Haynes Dugan arthur of "Spearhead In The West" relates about Paderborn
From Haynes Dugan's “Spearhead In The West”
Major Murray Fowler's account of the severity of the defense before and after the dead General Rose is mirrored in this account of H. Glen Jenkins in “ Battle History of A Battery, 391st Armored Field Artillery Battalion”, which "Seafood Garton commanded.
"As we went along a lot of fanatic SS were putting up a death struggle against us. The artillery pulled out of the column to fire on the dug-in enemy. They had good positions, dug-in, and were hard to dig out. The cub plane spotted a dozen or so VI tanks in the vicinity of Rhoden, south of Paderborn. The P-47s were called out and bombed several of them but visibility closed down and they had to go back home without finishing the job.
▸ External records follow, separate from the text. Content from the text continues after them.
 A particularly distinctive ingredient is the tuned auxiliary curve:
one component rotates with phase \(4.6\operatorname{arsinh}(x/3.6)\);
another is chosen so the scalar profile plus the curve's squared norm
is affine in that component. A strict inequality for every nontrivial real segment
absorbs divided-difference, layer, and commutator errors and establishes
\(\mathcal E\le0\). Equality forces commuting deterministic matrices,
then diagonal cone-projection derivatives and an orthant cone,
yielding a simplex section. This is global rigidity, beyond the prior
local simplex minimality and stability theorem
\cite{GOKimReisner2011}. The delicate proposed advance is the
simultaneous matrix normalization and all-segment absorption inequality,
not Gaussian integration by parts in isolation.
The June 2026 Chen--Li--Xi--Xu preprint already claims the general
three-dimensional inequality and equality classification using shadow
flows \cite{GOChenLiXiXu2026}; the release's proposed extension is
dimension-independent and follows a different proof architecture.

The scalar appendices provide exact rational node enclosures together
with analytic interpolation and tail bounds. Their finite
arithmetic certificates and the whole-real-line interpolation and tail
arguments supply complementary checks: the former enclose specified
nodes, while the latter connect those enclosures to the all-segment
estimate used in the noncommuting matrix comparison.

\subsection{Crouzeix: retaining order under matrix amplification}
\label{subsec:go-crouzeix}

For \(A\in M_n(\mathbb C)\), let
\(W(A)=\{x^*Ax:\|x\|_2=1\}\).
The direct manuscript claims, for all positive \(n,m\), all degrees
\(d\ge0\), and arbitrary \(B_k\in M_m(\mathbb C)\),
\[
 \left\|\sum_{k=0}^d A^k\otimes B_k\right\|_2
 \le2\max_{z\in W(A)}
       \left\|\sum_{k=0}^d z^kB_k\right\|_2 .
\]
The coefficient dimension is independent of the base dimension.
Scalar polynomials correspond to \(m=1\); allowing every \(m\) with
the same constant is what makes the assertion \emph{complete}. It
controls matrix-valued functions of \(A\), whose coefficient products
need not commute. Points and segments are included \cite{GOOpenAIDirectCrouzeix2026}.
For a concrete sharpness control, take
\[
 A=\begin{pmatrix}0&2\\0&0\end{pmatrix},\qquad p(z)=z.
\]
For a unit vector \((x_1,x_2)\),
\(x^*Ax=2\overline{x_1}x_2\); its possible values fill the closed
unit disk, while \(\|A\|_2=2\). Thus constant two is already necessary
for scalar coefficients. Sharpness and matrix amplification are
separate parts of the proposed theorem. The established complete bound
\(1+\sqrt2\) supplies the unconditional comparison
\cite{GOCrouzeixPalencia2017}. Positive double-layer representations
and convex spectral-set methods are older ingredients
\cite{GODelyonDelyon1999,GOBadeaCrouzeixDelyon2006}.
"The artillery fired on a lot of them, an knocked several more out. Resistance kept getting tougher and tougher until finally the column came to a town, cleaned enough of it and to knife the column through, and bypassed the rest. In doing so they had to come out and used a different road from the one they had originally intended to. It turned out to be a costly error.
"The column was hurried through the town and the battery went into position on a high hill overlooking Rhoden at 19:00 hours. Sergeant Olson's M-7 was sent out to one end of the battery position as a road block because it was known to everyone that German tanks were around. Olson paced off the exact distance between his tank and the turn in the road where any German ranks would have to come from. He set his sight off for that distance and was exactly zeroed in. A German tank would have had a hard time coming around that curve, but it wasn't a job to be relished because an M-7 (a self propelled 105mm gun) with its thin armor and 600 mil traverse is no match for any kind of a tank, let alone a Mark VI.
"In the meantime part, of the Recon Section consisting of LT. Plummer, T-5 Mniece, Private First Class Whitten, and private First Class MacBride were up with the leading elements. The task force was going down a road about five miles south of Paderborn. It was wooded on one side of the road, while the other side was flat and level for several hundred yards before it ended in a patch of woods. Nothing seemed to be wrong when all of a sudden about a dozen Mark VI tanks came charging out of the woods and over the flat ground to the road. They cut the column by knocking out a medic half-track on one end and a .M-4 on the other. They then drove up and down the road shooting up the helpless half-tracks and tanks. The word helpless is used because a Mark VI is impervious to the 75's that most of our tanks carry. Men were in the ditches on either side of the road, and the German tanks drove up and down with machine guns and 88's blazing away. Whitten was in a ditch near the peep when an 88 hit the tank in front of the peep and a fragment hit his side.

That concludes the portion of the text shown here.